Saved data entries:
========

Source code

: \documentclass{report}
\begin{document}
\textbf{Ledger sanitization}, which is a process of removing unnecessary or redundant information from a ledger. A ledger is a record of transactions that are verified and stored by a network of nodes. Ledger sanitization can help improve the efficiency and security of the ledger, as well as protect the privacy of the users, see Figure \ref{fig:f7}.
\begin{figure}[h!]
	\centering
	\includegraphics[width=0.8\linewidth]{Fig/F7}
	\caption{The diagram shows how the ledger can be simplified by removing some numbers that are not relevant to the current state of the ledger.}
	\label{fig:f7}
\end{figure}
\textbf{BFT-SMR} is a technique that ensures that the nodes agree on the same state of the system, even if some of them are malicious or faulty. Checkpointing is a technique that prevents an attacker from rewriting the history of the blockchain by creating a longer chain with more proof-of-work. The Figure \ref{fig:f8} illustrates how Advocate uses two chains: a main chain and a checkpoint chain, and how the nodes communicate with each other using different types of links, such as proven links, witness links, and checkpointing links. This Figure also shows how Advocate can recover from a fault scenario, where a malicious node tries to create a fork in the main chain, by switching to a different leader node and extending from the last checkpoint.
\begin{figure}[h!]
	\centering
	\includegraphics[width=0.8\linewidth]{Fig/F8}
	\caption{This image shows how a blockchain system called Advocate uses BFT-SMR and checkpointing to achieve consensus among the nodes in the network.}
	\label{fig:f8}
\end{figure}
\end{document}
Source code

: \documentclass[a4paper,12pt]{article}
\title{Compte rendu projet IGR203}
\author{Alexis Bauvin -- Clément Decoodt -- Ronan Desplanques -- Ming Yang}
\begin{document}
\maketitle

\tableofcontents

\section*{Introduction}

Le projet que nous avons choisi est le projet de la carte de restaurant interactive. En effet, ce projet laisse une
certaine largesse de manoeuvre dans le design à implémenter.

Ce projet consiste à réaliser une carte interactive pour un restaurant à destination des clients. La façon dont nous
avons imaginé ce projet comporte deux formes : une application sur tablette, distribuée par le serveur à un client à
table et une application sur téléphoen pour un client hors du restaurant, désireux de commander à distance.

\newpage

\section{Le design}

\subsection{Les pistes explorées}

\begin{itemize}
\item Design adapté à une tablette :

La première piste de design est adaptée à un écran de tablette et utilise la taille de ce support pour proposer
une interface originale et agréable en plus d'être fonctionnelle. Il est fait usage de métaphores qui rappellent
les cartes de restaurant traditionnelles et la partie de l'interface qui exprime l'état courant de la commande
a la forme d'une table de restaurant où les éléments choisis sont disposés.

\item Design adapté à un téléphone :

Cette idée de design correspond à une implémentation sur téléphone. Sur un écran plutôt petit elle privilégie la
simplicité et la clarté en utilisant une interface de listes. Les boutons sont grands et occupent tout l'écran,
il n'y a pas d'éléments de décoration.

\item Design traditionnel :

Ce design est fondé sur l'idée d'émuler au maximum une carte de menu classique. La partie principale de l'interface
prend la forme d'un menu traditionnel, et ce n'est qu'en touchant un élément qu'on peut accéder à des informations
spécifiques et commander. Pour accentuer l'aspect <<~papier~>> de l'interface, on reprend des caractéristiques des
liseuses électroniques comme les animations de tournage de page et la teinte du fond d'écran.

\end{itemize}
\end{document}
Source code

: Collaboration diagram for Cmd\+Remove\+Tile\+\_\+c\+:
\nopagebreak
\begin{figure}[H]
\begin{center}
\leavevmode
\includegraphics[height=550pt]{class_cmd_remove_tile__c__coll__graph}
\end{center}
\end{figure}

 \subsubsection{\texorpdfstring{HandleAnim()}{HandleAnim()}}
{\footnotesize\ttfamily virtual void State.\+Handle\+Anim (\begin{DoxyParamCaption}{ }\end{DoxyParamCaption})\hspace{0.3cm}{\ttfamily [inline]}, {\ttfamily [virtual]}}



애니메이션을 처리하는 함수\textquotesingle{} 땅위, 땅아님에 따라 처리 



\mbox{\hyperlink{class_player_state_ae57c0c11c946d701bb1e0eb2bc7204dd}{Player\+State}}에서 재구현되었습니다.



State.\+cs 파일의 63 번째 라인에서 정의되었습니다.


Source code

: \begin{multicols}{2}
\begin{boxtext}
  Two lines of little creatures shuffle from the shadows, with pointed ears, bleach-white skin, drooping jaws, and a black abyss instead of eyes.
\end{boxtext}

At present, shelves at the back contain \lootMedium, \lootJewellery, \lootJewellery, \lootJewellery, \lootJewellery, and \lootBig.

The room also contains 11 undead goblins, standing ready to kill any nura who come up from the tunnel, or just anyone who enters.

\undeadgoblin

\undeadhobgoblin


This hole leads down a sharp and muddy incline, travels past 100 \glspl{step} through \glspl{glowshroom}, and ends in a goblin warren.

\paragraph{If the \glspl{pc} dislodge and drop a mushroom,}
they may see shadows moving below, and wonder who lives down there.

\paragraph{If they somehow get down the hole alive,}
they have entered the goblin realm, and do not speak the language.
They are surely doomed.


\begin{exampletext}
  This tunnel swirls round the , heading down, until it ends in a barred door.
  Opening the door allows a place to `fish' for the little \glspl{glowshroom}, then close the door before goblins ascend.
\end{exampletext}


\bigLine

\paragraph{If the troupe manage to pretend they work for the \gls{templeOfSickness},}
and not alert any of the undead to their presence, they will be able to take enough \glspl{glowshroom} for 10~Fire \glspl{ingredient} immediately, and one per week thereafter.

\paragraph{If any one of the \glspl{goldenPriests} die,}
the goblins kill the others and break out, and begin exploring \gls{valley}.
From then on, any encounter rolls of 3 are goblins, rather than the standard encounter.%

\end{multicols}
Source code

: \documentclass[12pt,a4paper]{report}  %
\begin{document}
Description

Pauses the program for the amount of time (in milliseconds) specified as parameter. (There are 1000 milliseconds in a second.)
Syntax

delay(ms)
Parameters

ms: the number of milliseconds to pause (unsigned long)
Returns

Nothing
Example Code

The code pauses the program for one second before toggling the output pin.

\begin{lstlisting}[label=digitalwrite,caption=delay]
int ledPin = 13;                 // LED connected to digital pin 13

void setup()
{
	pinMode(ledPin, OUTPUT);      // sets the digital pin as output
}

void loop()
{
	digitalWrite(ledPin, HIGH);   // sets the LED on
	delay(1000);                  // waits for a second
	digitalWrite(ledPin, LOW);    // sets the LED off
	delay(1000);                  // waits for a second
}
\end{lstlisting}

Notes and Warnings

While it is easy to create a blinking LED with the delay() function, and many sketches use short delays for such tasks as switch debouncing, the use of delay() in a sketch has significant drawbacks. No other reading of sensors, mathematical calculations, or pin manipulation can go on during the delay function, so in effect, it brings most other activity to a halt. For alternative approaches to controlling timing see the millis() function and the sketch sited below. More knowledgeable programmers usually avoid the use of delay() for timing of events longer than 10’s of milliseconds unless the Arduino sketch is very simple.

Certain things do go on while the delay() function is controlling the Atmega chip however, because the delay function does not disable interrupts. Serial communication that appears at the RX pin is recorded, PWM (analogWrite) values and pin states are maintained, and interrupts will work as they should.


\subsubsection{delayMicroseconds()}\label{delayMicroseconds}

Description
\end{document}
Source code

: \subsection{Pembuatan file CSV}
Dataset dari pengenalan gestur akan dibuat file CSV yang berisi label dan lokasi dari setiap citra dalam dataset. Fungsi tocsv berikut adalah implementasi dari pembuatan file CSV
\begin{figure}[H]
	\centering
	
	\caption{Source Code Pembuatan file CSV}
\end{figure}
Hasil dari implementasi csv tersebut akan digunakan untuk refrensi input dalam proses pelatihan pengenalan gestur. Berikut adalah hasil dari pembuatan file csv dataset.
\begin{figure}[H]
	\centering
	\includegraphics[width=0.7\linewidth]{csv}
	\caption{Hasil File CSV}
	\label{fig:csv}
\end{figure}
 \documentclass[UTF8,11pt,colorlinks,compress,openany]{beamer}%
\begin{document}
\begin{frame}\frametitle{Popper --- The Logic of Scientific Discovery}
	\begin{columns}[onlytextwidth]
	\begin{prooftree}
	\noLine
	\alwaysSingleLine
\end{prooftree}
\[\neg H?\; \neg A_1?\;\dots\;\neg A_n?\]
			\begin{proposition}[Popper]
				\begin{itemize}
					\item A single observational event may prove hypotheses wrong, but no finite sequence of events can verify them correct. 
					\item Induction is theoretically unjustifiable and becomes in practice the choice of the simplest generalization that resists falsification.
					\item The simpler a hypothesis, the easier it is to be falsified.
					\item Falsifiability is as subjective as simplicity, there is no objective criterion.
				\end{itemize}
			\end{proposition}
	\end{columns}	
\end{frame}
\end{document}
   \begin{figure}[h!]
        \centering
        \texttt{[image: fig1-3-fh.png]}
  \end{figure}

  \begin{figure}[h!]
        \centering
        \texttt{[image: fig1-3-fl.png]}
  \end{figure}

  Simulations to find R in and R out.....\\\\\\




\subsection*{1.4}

========

TASK:
In the records above, the line with "Cette idée de" marks the start and the line with "il n'y a pas d'éléments de décoration." marks the end; copy that stretch exactly, both lines included, and nothing else.

FINISHED EXERCISE:
Cette idée de design correspond à une implémentation sur téléphone. Sur un écran plutôt petit elle privilégie la
simplicité et la clarté en utilisant une interface de listes. Les boutons sont grands et occupent tout l'écran,
il n'y a pas d'éléments de décoration.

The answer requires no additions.